## Exercise data
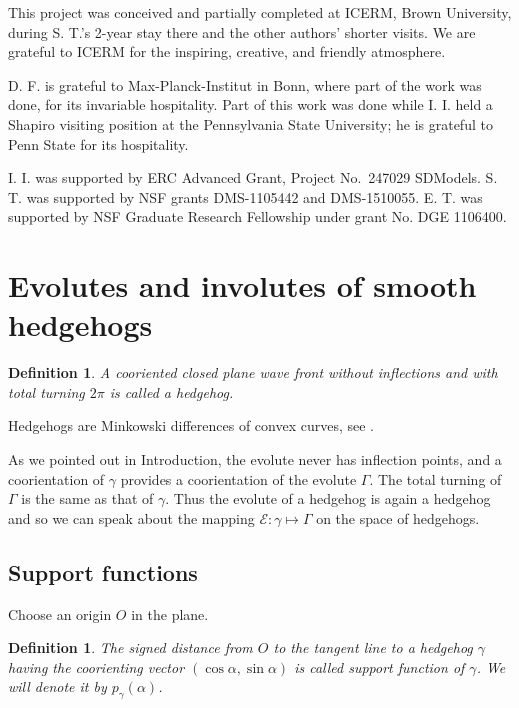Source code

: \documentclass[12pt]{article}
\newtheorem{definition}[lemma]{Definition}
\newcommand{\E}{\mathcal{E}}
\newcommand{\g}{{\gamma}}
\newcommand{\G}{{\Gamma}}
\begin{document}
This project was conceived and partially completed at ICERM, Brown University, during S. T.'s 2-year stay there and the other authors' shorter visits. We are grateful to ICERM for the inspiring, creative, and friendly atmosphere. 

D. F. is grateful to Max-Planck-Institut in Bonn, where part of the work was done, for its invariable hospitality.
Part of this work was done  while I. I.  held a Shapiro visiting position at the Pennsylvania State University; he is grateful to Penn State for its hospitality.  

I. I. was supported by ERC Advanced Grant, Project No.~247029 SDModels. 
S. T. was supported by NSF grants DMS-1105442 and  DMS-1510055.
E. T. was supported by NSF Graduate Research Fellowship under grant No. DGE 1106400. %

\section{Evolutes and involutes of smooth hedgehogs} \label{smooth}

\begin{definition}
\label{hedgehog}
A cooriented closed plane wave front without inflections and with total turning $2\pi$ is called a \emph{hedgehog}.
\end{definition}

Hedgehogs are Minkowski differences of convex curves, see \cite{LLR,MM}. \smallskip

As we pointed out in Introduction, the evolute never has inflection points, and a coorientation of $\g$ provides a coorientation of the evolute $\G$. The total turning of $\G$ is the same as that of $\g$. Thus the evolute of a hedgehog is again a hedgehog and so we can speak about the mapping $\E :\g\mapsto \G$ on the space of hedgehogs. 

\subsection{Support functions} 
\label{smooth-support}

Choose an origin $O$ in the plane.
\begin{definition}
\label{def:support}
The signed distance from $O$ to the tangent line to a hedgehog $\g$ having the coorienting vector $(\cos\alpha,\sin\alpha)$ is called \emph{support function} of $\g$. We will denote it by $p_\g(\alpha)$. 
\end{definition}
\end{document}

## Prompt
Transcribe all of the material exactly and leave out its pictures.

## Written reply
Source code

: \documentclass[12pt]{article}
\newtheorem{definition}[lemma]{Definition}
\newcommand{\E}{\mathcal{E}}
\newcommand{\g}{{\gamma}}
\newcommand{\G}{{\Gamma}}
\begin{document}
This project was conceived and partially completed at ICERM, Brown University, during S. T.'s 2-year stay there and the other authors' shorter visits. We are grateful to ICERM for the inspiring, creative, and friendly atmosphere. 

D. F. is grateful to Max-Planck-Institut in Bonn, where part of the work was done, for its invariable hospitality.
Part of this work was done  while I. I.  held a Shapiro visiting position at the Pennsylvania State University; he is grateful to Penn State for its hospitality.  

I. I. was supported by ERC Advanced Grant, Project No.~247029 SDModels. 
S. T. was supported by NSF grants DMS-1105442 and  DMS-1510055.
E. T. was supported by NSF Graduate Research Fellowship under grant No. DGE 1106400. %

\section{Evolutes and involutes of smooth hedgehogs} \label{smooth}

\begin{definition}
\label{hedgehog}
A cooriented closed plane wave front without inflections and with total turning $2\pi$ is called a \emph{hedgehog}.
\end{definition}

Hedgehogs are Minkowski differences of convex curves, see \cite{LLR,MM}. \smallskip

As we pointed out in Introduction, the evolute never has inflection points, and a coorientation of $\g$ provides a coorientation of the evolute $\G$. The total turning of $\G$ is the same as that of $\g$. Thus the evolute of a hedgehog is again a hedgehog and so we can speak about the mapping $\E :\g\mapsto \G$ on the space of hedgehogs. 

\subsection{Support functions} 
\label{smooth-support}

Choose an origin $O$ in the plane.
\begin{definition}
\label{def:support}
The signed distance from $O$ to the tangent line to a hedgehog $\g$ having the coorienting vector $(\cos\alpha,\sin\alpha)$ is called \emph{support function} of $\g$. We will denote it by $p_\g(\alpha)$. 
\end{definition}
\end{document}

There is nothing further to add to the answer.